§ Exercise data:
┄┄┄┄┄┄┄┄┄┄┄┄┄┄┄┄┄┄┄┄
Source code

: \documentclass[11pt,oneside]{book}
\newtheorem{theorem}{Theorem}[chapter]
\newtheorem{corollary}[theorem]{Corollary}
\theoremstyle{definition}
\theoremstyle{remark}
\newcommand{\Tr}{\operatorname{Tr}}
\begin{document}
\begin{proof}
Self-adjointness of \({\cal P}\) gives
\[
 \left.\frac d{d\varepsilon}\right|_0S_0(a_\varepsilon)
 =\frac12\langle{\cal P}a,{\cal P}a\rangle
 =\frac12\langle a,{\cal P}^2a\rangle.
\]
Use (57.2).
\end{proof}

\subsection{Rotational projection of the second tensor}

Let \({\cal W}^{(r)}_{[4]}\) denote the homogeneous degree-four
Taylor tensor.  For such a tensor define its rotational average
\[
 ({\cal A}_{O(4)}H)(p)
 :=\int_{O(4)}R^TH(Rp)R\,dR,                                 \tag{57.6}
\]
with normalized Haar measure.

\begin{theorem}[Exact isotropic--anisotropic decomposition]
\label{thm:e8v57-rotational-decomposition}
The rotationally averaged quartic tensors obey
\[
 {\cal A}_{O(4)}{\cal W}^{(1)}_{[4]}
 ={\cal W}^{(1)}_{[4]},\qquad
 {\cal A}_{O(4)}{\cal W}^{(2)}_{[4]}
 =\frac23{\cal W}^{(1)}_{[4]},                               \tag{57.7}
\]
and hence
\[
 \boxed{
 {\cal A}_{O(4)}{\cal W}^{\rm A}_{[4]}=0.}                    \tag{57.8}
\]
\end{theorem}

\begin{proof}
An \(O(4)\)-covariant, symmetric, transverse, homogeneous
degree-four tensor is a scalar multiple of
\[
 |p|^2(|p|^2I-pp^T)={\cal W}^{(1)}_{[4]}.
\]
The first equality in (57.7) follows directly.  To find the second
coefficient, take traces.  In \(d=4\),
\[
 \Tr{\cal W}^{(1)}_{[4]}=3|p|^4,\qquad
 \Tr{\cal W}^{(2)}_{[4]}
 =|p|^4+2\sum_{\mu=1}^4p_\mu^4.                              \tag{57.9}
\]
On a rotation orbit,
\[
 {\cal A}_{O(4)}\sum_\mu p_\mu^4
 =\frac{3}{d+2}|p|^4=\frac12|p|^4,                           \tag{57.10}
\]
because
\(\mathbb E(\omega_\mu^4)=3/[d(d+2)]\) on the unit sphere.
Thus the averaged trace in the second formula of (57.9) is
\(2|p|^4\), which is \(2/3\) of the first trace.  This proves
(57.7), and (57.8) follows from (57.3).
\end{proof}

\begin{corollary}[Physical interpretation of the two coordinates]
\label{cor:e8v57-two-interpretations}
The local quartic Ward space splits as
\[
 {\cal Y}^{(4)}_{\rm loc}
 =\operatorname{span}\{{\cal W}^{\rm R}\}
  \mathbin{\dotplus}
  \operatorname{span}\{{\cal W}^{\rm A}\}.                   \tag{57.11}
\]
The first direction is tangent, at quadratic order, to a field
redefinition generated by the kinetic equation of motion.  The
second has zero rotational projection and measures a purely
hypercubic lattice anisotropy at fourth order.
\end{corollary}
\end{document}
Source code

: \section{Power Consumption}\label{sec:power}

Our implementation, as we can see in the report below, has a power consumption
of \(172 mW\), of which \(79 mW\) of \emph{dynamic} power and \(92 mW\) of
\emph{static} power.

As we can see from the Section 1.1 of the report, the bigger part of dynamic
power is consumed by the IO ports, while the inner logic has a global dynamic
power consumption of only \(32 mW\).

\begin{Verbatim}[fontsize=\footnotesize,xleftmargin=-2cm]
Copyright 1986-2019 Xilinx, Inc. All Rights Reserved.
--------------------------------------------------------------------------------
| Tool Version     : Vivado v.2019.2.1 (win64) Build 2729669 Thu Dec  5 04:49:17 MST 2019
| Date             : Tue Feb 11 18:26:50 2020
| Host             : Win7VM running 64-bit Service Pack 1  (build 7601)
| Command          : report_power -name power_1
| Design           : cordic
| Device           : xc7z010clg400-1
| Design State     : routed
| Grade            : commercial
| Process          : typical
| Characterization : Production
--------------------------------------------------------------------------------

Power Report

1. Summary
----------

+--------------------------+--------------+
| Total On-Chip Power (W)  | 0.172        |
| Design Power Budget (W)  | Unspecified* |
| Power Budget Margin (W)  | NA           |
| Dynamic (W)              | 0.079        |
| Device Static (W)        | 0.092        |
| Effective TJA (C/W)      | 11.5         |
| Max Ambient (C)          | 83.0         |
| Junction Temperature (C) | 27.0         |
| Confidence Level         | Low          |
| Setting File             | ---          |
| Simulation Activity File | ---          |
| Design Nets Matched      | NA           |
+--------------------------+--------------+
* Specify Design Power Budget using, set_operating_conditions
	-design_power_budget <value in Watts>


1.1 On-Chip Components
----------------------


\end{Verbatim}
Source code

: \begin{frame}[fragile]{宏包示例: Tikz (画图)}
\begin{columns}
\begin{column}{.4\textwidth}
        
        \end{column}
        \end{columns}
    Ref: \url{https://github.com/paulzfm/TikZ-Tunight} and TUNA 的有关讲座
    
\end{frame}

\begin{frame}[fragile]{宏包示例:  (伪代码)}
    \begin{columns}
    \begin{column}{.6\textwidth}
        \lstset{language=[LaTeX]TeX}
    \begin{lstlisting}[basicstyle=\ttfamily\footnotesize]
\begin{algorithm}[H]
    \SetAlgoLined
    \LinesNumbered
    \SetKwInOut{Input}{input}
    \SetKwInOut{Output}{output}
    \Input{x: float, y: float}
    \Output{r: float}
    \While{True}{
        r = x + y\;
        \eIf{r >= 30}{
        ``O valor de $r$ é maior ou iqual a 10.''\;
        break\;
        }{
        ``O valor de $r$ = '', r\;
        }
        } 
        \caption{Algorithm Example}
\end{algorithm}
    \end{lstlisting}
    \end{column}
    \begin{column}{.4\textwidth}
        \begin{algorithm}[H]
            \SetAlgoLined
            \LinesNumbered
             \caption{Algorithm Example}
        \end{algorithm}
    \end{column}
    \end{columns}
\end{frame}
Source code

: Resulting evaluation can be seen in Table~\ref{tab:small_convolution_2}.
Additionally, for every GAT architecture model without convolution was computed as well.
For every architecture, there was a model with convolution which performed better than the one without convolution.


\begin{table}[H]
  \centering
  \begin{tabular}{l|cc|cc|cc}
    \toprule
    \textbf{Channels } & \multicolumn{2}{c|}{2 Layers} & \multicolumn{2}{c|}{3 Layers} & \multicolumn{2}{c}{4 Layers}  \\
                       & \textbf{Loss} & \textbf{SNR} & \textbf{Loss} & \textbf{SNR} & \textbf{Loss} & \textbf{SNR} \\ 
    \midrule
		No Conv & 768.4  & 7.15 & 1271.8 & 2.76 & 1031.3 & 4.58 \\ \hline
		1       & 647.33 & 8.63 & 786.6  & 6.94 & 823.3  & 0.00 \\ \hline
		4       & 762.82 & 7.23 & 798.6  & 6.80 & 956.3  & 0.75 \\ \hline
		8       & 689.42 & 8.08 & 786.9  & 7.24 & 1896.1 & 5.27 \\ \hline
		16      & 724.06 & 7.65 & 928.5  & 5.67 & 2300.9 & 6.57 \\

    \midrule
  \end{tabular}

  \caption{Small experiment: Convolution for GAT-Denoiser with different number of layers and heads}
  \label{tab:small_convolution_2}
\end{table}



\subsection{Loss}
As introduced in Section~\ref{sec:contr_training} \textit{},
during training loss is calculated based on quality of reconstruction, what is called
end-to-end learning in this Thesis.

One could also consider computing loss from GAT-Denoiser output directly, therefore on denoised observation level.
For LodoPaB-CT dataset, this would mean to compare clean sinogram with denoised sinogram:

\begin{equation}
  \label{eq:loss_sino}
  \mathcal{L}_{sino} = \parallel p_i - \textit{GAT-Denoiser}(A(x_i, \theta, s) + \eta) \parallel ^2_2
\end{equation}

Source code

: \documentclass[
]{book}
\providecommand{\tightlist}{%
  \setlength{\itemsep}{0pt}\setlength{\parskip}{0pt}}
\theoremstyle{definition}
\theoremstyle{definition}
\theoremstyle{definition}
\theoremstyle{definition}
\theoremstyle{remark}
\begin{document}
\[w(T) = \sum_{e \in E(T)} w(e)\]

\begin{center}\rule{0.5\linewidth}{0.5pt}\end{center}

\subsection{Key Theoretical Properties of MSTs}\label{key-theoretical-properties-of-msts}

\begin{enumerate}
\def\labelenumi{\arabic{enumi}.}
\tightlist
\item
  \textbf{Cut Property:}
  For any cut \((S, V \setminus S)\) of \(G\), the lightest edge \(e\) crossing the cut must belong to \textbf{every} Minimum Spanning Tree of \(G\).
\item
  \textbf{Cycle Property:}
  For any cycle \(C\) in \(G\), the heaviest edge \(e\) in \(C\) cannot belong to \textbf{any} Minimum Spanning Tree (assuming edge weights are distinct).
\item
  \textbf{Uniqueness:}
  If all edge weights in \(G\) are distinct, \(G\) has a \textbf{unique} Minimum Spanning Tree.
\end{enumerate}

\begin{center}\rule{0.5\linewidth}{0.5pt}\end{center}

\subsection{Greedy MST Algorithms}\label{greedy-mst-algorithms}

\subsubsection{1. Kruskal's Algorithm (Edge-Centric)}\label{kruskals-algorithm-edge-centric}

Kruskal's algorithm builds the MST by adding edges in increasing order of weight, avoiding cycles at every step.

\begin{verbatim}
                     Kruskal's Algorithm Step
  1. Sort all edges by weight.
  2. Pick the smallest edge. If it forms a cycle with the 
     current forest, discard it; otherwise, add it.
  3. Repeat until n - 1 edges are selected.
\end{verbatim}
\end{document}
┄┄┄┄┄┄┄┄┄┄┄┄┄┄┄┄┄┄┄┄
§ Aim of the task:
Return the span of lines in the data above that opens at the line with "Win7VM running 64-bit" and closes at the line with "Characterization : Production", exactly, ends included, nothing else.

§ Your response:
| Host             : Win7VM running 64-bit Service Pack 1  (build 7601)
| Command          : report_power -name power_1
| Design           : cordic
| Device           : xc7z010clg400-1
| Design State     : routed
| Grade            : commercial
| Process          : typical
| Characterization : Production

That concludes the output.